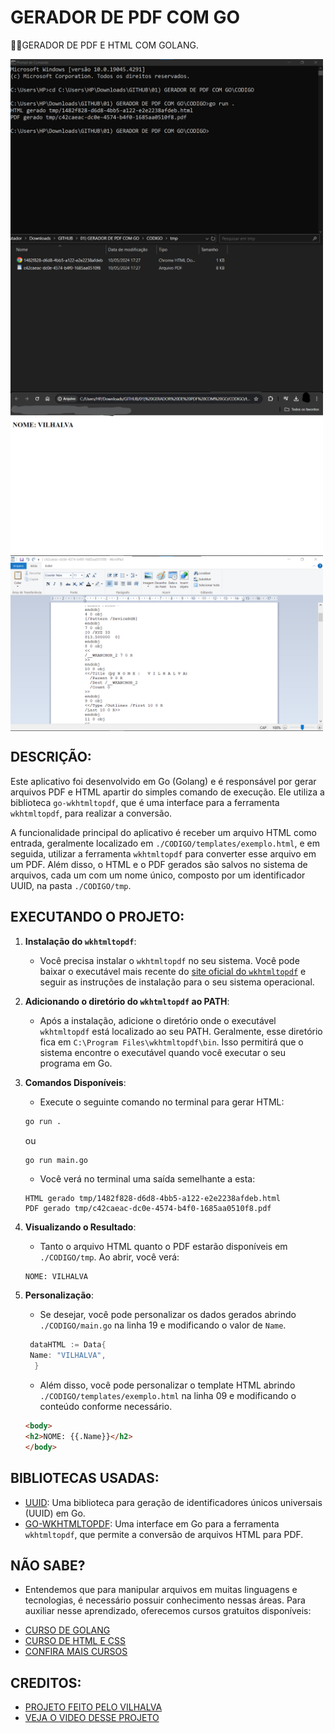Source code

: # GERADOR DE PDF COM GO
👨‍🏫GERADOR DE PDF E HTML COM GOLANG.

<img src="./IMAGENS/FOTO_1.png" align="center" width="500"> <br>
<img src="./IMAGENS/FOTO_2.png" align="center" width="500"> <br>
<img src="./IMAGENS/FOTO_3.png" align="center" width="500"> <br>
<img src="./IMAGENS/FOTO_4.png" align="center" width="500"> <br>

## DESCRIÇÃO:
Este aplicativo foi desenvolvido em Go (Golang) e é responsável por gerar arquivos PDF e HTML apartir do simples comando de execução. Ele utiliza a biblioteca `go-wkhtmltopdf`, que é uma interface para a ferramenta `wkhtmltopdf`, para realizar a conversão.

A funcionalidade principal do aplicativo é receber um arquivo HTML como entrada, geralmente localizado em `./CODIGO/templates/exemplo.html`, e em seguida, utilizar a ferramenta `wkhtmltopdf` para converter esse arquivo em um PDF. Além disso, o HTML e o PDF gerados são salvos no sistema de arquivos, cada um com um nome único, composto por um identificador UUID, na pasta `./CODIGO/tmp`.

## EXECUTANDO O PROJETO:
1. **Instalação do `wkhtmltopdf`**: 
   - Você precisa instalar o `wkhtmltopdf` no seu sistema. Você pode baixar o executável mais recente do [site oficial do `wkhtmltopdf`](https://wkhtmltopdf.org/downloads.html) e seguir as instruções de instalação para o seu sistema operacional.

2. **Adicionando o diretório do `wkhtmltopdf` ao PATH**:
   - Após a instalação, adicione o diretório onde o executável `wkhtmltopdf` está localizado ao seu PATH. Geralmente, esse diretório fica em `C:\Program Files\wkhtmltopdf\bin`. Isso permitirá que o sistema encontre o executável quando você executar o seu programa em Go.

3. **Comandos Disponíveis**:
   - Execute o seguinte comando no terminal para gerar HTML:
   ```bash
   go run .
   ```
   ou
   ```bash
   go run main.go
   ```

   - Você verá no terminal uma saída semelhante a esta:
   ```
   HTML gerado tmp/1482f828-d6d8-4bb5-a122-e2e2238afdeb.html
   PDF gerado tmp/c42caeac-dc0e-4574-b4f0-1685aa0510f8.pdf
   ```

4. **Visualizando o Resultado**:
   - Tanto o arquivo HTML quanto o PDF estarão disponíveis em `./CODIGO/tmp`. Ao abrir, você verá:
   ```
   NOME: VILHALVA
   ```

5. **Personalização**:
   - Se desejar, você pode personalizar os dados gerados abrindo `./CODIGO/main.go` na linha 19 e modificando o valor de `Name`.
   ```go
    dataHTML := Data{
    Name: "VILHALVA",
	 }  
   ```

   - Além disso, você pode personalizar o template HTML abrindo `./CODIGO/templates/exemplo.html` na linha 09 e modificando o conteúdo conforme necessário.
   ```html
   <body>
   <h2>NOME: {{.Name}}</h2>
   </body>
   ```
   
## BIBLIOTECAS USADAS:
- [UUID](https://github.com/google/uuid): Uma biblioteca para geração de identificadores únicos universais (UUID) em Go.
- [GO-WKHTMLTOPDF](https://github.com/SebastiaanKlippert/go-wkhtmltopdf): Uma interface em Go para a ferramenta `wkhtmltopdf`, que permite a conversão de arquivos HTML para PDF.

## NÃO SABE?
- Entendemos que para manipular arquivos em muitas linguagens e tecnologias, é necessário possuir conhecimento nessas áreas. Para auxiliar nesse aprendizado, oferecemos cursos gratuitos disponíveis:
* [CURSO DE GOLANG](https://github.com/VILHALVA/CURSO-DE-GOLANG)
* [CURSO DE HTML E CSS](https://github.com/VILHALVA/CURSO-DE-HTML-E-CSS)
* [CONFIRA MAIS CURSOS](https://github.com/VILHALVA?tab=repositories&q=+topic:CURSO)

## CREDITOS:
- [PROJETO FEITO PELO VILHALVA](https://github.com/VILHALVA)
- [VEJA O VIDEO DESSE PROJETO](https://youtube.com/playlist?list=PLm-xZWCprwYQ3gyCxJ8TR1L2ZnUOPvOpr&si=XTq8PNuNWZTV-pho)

------------------------------------

• **TASK ITEM**
Return every line of the data above in which "Name" appears.

• **YOUR SOLUTION**
   - Se desejar, você pode personalizar os dados gerados abrindo `./CODIGO/main.go` na linha 19 e modificando o valor de `Name`.
    Name: "VILHALVA",
   <h2>NOME: {{.Name}}</h2>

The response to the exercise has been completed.